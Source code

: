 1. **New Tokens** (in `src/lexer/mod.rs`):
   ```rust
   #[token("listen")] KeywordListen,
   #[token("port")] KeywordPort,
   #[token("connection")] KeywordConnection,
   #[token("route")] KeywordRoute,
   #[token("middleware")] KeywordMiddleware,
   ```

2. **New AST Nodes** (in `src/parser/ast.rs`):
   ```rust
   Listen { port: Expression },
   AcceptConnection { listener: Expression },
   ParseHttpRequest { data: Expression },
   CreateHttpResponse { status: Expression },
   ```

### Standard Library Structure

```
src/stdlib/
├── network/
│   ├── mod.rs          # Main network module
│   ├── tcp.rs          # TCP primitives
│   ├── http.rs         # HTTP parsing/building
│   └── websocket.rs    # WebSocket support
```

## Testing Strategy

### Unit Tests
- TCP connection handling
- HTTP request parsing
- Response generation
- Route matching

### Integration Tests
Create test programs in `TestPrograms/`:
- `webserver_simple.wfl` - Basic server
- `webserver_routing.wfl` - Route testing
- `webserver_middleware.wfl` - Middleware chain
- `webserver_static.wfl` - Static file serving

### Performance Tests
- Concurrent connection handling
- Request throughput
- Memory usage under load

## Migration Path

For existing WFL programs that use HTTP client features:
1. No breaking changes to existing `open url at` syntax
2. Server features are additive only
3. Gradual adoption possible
· · · · · · ·
> [How to complete this task]:
Copy out every line of the listing that includes the string "Expression".

> [Solution below]:
   Listen { port: Expression },
   AcceptConnection { listener: Expression },
   ParseHttpRequest { data: Expression },
   CreateHttpResponse { status: Expression },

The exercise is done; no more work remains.